YOUR TASK:
Once the pictures are set aside, transcribe the remaining data exactly.
........
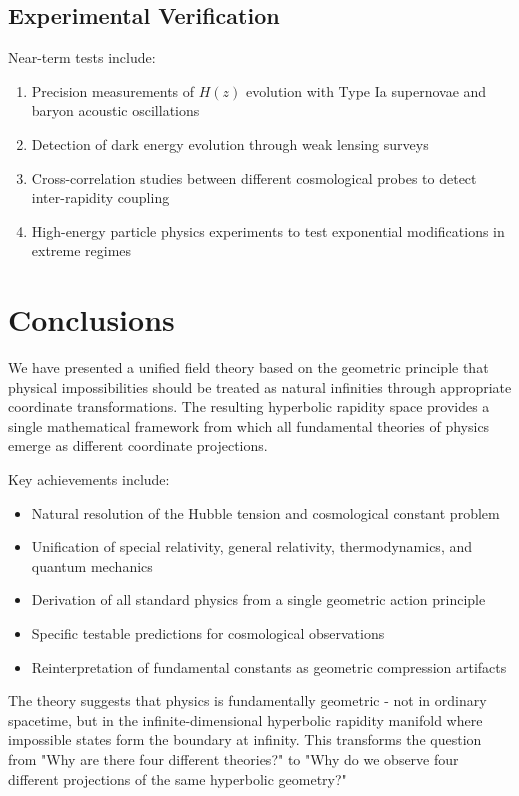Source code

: \documentclass[12pt,a4paper]{article}
\begin{document}
\subsection{Experimental Verification}

Near-term tests include:
\begin{enumerate}
    \item Precision measurements of $H(z)$ evolution with Type Ia supernovae and baryon acoustic oscillations
    \item Detection of dark energy evolution through weak lensing surveys
    \item Cross-correlation studies between different cosmological probes to detect inter-rapidity coupling
    \item High-energy particle physics experiments to test exponential modifications in extreme regimes
\end{enumerate}

\section{Conclusions}

We have presented a unified field theory based on the geometric principle that physical impossibilities should be treated as natural infinities through appropriate coordinate transformations. The resulting hyperbolic rapidity space provides a single mathematical framework from which all fundamental theories of physics emerge as different coordinate projections.

Key achievements include:
\begin{itemize}
    \item Natural resolution of the Hubble tension and cosmological constant problem
    \item Unification of special relativity, general relativity, thermodynamics, and quantum mechanics
    \item Derivation of all standard physics from a single geometric action principle
    \item Specific testable predictions for cosmological observations
    \item Reinterpretation of fundamental constants as geometric compression artifacts
\end{itemize}

The theory suggests that physics is fundamentally geometric - not in ordinary spacetime, but in the infinite-dimensional hyperbolic rapidity manifold where impossible states form the boundary at infinity. This transforms the question from "Why are there four different theories?" to "Why do we observe four different projections of the same hyperbolic geometry?"
\end{document}
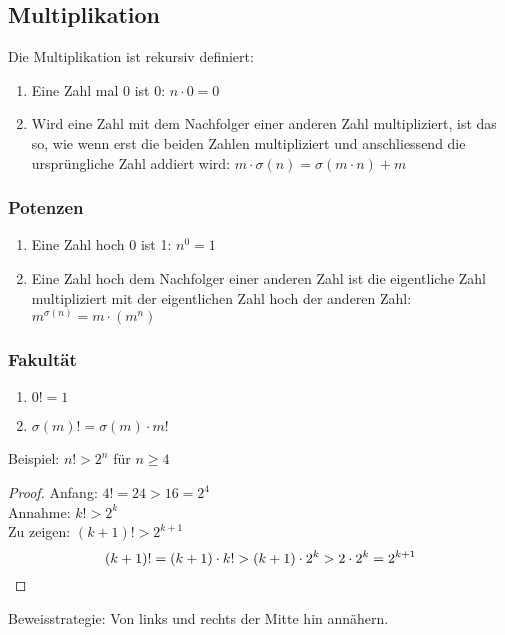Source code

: \subsection{Multiplikation}
Die Multiplikation ist rekursiv definiert:
\begin{enumerate}
	\item Eine Zahl mal 0 ist 0: $n \cdot 0 = 0$\\
	\item Wird eine Zahl mit dem Nachfolger einer anderen Zahl multipliziert, ist das so, wie wenn
	erst die beiden Zahlen multipliziert und anschliessend die ursprüngliche Zahl addiert wird: $m \cdot \sigma(n) = \sigma(m \cdot n) + m$
\end{enumerate}

\subsubsection{Potenzen}
\begin{enumerate}
	\item Eine Zahl hoch 0 ist 1: $n^0 = 1$
	\item Eine Zahl hoch dem Nachfolger einer anderen Zahl ist die eigentliche Zahl multipliziert mit der eigentlichen Zahl hoch der anderen Zahl: $m^{\sigma(n)} = m \cdot (m^n)$
\end{enumerate}

\subsubsection{Fakultät}
\begin{enumerate}
	\item $0! = 1$
	\item $\sigma(m)! = \sigma(m) \cdot m!$
\end{enumerate}

Beispiel: $n! > 2^n$ für $n \geq 4$
\begin{proof}
	Anfang: $4! = 24 > 16 = 2^4$\\
	Annahme: $k! > 2^k$\\
	Zu zeigen: $(k + 1)! > 2^{k + 1}$
	\begin{equation*}
		(k + 1)! = (k + 1) \cdot k! > (k + 1) \cdot 2^k > 2 \cdot 2^k = 2^{k+1}\qedhere
	\end{equation*}
\end{proof}
Beweisstrategie: Von links und rechts der Mitte hin annähern.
........
FINISHED EXERCISE:
Source code

: \documentclass[12pt,a4paper]{article}
\begin{document}
\subsection{Experimental Verification}

Near-term tests include:
\begin{enumerate}
    \item Precision measurements of $H(z)$ evolution with Type Ia supernovae and baryon acoustic oscillations
    \item Detection of dark energy evolution through weak lensing surveys
    \item Cross-correlation studies between different cosmological probes to detect inter-rapidity coupling
    \item High-energy particle physics experiments to test exponential modifications in extreme regimes
\end{enumerate}

\section{Conclusions}

We have presented a unified field theory based on the geometric principle that physical impossibilities should be treated as natural infinities through appropriate coordinate transformations. The resulting hyperbolic rapidity space provides a single mathematical framework from which all fundamental theories of physics emerge as different coordinate projections.

Key achievements include:
\begin{itemize}
    \item Natural resolution of the Hubble tension and cosmological constant problem
    \item Unification of special relativity, general relativity, thermodynamics, and quantum mechanics
    \item Derivation of all standard physics from a single geometric action principle
    \item Specific testable predictions for cosmological observations
    \item Reinterpretation of fundamental constants as geometric compression artifacts
\end{itemize}

The theory suggests that physics is fundamentally geometric - not in ordinary spacetime, but in the infinite-dimensional hyperbolic rapidity manifold where impossible states form the boundary at infinity. This transforms the question from "Why are there four different theories?" to "Why do we observe four different projections of the same hyperbolic geometry?"
\end{document}
Source code

: \subsection{Multiplikation}
Die Multiplikation ist rekursiv definiert:
\begin{enumerate}
	\item Eine Zahl mal 0 ist 0: $n \cdot 0 = 0$\\
	\item Wird eine Zahl mit dem Nachfolger einer anderen Zahl multipliziert, ist das so, wie wenn
	erst die beiden Zahlen multipliziert und anschliessend die ursprüngliche Zahl addiert wird: $m \cdot \sigma(n) = \sigma(m \cdot n) + m$
\end{enumerate}

\subsubsection{Potenzen}
\begin{enumerate}
	\item Eine Zahl hoch 0 ist 1: $n^0 = 1$
	\item Eine Zahl hoch dem Nachfolger einer anderen Zahl ist die eigentliche Zahl multipliziert mit der eigentlichen Zahl hoch der anderen Zahl: $m^{\sigma(n)} = m \cdot (m^n)$
\end{enumerate}

\subsubsection{Fakultät}
\begin{enumerate}
	\item $0! = 1$
	\item $\sigma(m)! = \sigma(m) \cdot m!$
\end{enumerate}

Beispiel: $n! > 2^n$ für $n \geq 4$
\begin{proof}
	Anfang: $4! = 24 > 16 = 2^4$\\
	Annahme: $k! > 2^k$\\
	Zu zeigen: $(k + 1)! > 2^{k + 1}$
	\begin{equation*}
		(k + 1)! = (k + 1) \cdot k! > (k + 1) \cdot 2^k > 2 \cdot 2^k = 2^{k+1}\qedhere
	\end{equation*}
\end{proof}
Beweisstrategie: Von links und rechts der Mitte hin annähern.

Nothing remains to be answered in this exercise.